The DOM relies on CSS to perform its image manipulation, which produces some interesting situations when dealing with animations, large sprites, or numerous sprites. Sprites are displayed using the DOM by creating a new div and assigning it a background image, generally a sprite sheet. If you require a large number of sprites, the number of elements on the screen will skyrocket, slowing down the browser which is especially noticeable on mobile devices. In order to animate these sprites, the CSS of the div needs to be modified so that each frame looks at the correct position of the background image. On top of this, there are limitations on the size of an image, especially on iOS devices, preventing them from loading and potentially breaking your game if you exceed them, necessitating good graphics management. DOM also limits what can be done with per pixel manipulation and image effects such as masking, meaning we baked in a lot of effects that normally could be added in programmatically in Flash. In order to create the “cut-out” style of Bubble Art to highlight the painting area and isolate the final picture sans masking, we implemented several layers of images utilising alpha to reproduce the effect.
Sound is the component of HTML5 that currently gives developers the most grief. If you want to be able to use more than one audio file in your game or app, you need the Web Audio API. The catch? Web Audio API is, as of writing this, a working draft. Meaning that implementation across browsers is sparse and currently limited to webkit based browsers, and in every case there is only partial implementation. Chrome 27 and Safari 6 are the only current desktop browsers to partially support sound in this way, while on mobile platforms partial support is available only on Apple devices running iOS6.

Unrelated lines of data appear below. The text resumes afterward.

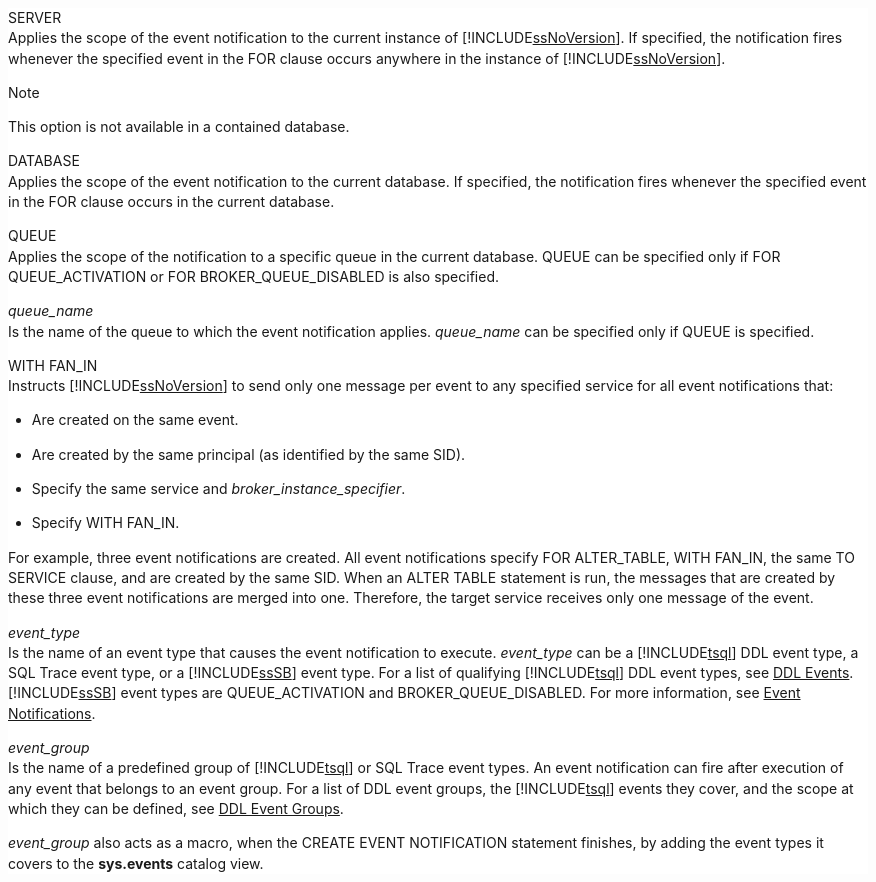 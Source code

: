  SERVER  
 Applies the scope of the event notification to the current instance of [!INCLUDE[ssNoVersion](../../includes/ssnoversion-md.md)]. If specified, the notification fires whenever the specified event in the FOR clause occurs anywhere in the instance of [!INCLUDE[ssNoVersion](../../includes/ssnoversion-md.md)].  
  
> [!NOTE]  
>  This option is not available in a contained database.  
  
 DATABASE  
 Applies the scope of the event notification to the current database. If specified, the notification fires whenever the specified event in the FOR clause occurs in the current database.  
  
 QUEUE  
 Applies the scope of the notification to a specific queue in the current database. QUEUE can be specified only if FOR QUEUE_ACTIVATION or FOR BROKER_QUEUE_DISABLED is also specified.  
  
 *queue_name*  
 Is the name of the queue to which the event notification applies. *queue_name* can be specified only if QUEUE is specified.  
  
 WITH FAN_IN  
 Instructs [!INCLUDE[ssNoVersion](../../includes/ssnoversion-md.md)] to send only one message per event to any specified service for all event notifications that:  
  
-   Are created on the same event.  
  
-   Are created by the same principal (as identified by the same SID).  
  
-   Specify the same service and *broker_instance_specifier*.  
  
-   Specify WITH FAN_IN.  
  
 For example, three event notifications are created. All event notifications specify FOR ALTER_TABLE, WITH FAN_IN, the same TO SERVICE clause, and are created by the same SID. When an ALTER TABLE statement is run, the messages that are created by these three event notifications are merged into one. Therefore, the target service receives only one message of the event.  
  
 *event_type*  
 Is the name of an event type that causes the event notification to execute. *event_type* can be a [!INCLUDE[tsql](../../includes/tsql-md.md)] DDL event type, a SQL Trace event type, or a [!INCLUDE[ssSB](../../includes/sssb-md.md)] event type. For a list of qualifying [!INCLUDE[tsql](../../includes/tsql-md.md)] DDL event types, see [DDL Events](../../relational-databases/triggers/ddl-events.md). [!INCLUDE[ssSB](../../includes/sssb-md.md)] event types are QUEUE_ACTIVATION and BROKER_QUEUE_DISABLED. For more information, see [Event Notifications](../../relational-databases/service-broker/event-notifications.md).  
  
 *event_group*  
 Is the name of a predefined group of [!INCLUDE[tsql](../../includes/tsql-md.md)] or SQL Trace event types. An event notification can fire after execution of any event that belongs to an event group. For a list of DDL event groups, the [!INCLUDE[tsql](../../includes/tsql-md.md)] events they cover, and the scope at which they can be defined, see [DDL Event Groups](../../relational-databases/triggers/ddl-event-groups.md).  
  
 *event_group* also acts as a macro, when the CREATE EVENT NOTIFICATION statement finishes, by adding the event types it covers to the **sys.events** catalog view.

Ways around these limitations? A Flash fallback sitting silently in the background of the webpage ready to take over if HTML5 Audio fails or has no support. Not exactly an acceptable solution for HTML5 apps aimed at mobile, as well as defeating the purpose of HTML5 in the first place. Alternatively, you can limit yourself to a single audio file comprised of all your audio assets stitched together, playing and pausing as required, which can be unreliable at best.
HTML5 is still a developing area of the web, and there are still issues out there that are not DOM specific, sound being a major culprit. Issues will reduce in severity and be resolved as HTML5 technologies improve and as browsers update, more so as users migrate to canvas capable browsers. It will be interesting to see what can be achieved in HTML5 games in the future.